Current guest researchers
Marina de Regt
Marina de Regt is Associate Professor at the Department of Social and Cultural Anthropology of Vrije Universiteit Amsterdam. She has done extensive research in Yemen, Ethiopia and Jordan, focusing on issues related to gender, migration and development. Her most recent research focuses on Yemenis of mixed descent, so-called muwalladeen, and their shifting identities in the diaspora. Marina has published extensively via academic and non-academic channels, and tries to disseminate her research findings also via documentaries, blogs, podcasts and other media.

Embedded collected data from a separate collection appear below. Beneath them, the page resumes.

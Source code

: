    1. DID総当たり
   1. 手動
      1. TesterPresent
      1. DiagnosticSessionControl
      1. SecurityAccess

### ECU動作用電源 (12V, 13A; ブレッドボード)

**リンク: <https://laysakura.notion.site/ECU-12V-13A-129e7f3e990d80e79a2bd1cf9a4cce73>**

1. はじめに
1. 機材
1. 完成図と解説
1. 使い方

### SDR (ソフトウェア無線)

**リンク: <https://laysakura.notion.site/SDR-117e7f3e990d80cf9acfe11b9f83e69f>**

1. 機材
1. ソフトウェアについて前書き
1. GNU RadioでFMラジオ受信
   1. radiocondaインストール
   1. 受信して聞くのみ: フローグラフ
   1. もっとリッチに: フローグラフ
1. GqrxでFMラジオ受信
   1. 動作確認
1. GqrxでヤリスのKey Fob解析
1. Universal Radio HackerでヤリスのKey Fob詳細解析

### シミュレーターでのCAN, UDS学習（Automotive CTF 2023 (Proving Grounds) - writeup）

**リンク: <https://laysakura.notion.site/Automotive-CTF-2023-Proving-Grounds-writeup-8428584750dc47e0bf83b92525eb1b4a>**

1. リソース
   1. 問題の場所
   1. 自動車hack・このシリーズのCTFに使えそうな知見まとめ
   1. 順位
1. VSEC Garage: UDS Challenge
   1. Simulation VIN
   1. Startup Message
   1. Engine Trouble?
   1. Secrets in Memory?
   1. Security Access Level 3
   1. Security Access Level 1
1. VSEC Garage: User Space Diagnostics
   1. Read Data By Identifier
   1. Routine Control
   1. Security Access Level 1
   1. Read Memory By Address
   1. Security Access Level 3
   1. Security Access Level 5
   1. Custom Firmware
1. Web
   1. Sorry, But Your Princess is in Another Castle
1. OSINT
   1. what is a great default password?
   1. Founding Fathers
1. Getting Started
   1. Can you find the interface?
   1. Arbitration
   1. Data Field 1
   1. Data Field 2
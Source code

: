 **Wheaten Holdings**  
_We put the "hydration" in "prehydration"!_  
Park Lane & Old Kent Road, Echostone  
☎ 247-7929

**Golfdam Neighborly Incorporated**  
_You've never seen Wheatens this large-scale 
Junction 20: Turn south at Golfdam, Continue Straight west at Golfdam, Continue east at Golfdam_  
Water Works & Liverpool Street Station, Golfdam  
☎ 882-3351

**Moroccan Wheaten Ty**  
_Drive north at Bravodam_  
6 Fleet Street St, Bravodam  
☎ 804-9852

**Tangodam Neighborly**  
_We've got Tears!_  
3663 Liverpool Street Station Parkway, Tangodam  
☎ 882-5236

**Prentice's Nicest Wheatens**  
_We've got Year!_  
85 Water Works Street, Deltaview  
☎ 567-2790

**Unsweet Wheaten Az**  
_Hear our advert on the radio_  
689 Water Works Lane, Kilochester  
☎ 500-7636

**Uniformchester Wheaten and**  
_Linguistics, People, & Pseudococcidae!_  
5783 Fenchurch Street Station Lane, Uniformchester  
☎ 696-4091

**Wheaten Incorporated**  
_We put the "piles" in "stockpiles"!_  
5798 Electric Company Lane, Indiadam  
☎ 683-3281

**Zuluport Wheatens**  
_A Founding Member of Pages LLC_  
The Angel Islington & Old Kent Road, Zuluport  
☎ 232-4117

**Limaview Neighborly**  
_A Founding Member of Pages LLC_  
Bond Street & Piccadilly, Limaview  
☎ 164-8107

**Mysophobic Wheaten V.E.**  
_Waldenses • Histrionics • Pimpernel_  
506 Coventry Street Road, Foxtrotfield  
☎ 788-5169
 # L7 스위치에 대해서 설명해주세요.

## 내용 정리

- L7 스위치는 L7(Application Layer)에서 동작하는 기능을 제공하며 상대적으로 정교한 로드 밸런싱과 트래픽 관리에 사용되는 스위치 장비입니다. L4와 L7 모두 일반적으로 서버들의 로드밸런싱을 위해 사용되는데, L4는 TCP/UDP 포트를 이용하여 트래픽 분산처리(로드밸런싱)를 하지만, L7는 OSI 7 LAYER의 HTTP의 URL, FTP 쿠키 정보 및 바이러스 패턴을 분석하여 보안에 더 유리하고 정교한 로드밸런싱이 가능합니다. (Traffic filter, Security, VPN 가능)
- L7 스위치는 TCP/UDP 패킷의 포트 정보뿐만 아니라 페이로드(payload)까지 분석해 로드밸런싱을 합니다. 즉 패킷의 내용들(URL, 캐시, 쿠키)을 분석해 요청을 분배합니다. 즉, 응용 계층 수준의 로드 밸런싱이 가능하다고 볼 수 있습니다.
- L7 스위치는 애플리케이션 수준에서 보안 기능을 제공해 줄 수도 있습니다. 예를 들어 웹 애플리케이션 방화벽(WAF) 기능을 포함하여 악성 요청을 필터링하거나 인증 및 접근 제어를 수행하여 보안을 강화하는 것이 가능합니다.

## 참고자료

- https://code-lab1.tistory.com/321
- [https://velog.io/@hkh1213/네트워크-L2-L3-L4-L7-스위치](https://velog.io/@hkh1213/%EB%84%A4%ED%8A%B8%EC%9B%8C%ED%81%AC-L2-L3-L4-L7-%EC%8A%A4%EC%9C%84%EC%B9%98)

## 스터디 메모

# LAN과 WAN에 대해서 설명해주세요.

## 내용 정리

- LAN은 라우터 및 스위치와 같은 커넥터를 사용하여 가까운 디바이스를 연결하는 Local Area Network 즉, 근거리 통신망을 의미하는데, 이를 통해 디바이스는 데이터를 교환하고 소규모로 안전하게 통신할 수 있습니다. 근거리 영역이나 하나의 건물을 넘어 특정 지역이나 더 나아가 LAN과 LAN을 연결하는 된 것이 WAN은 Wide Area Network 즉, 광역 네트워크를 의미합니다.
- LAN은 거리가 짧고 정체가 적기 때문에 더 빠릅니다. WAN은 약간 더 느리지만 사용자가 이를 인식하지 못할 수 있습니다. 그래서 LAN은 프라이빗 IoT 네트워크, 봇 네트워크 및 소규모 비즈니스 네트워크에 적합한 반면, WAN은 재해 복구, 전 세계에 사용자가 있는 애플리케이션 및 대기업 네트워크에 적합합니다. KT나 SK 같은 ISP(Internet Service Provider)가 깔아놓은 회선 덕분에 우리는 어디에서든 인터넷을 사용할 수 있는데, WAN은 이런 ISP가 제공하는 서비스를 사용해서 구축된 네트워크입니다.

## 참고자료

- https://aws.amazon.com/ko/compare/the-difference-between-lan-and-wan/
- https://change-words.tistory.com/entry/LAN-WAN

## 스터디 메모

During her research stay at NVIC, Marina is finalizing a number of publications and doing preliminary research among Yemeni migrants and refugees in Cairo, with special attention for muwalladeen.
Noa Jacobs-Latrèche
Noa Jacobs-Latrèche is a PhD candidate in the Department of Languages and Cultures at Ghent University. Her research examines how practices of friendship in Cairo intersect with spatial, gender and class dynamics. By exploring the ways friendships are embedded in the city’s urban fabric, her work sheds light on how social ties are shaped by public and private spaces, leisure practices, and discourses of intimacy in a context marked by socioeconomic inequality and a complex physical layout. She holds an MA in Middle East Studies and a BA in Arabic and Islamic Studies from Ghent University.
Christina de Korte
Christina de Korte is a visual artist and a student in the research master’s program in Religious Studies at Utrecht University in the Netherlands. She holds a bachelor’s degree in Fine Art from the HKU University of Arts Utrecht and a bachelor’s degree in Language and Culture Studies from Utrecht University. Her master’s thesis research “Let the Textile Speak: Egyptian Khayamiya Through the Streets of Cairo” focuses on the Egyptian appliqué technique khayamiya—derived from the Arabic word for tent, namely khayma—and its contemporary usages before and during Ramadan. By following the routes of various types of khayamiya through Cairo’s streets and taking courses in the Street of the Tentmakers, she analyses how khayamiya dresses up the city, and invites people to interact with it. This interdisciplinary approach between textiles, heritage, material religion, and (art-)history makes it possible to let the textile speak.
Lilly Massoud-Judge
Lilly Massoud-Judge is a PhD candidate in the Department of Political Science at the University of Chicago specializing in comparative political economy and Middle East politics. Her dissertation considers how ongoing economic reforms have impacted material and affective investment in the Egyptian national economy, amid a backdrop of ongoing financialization and integration into regional and international circuits of capital.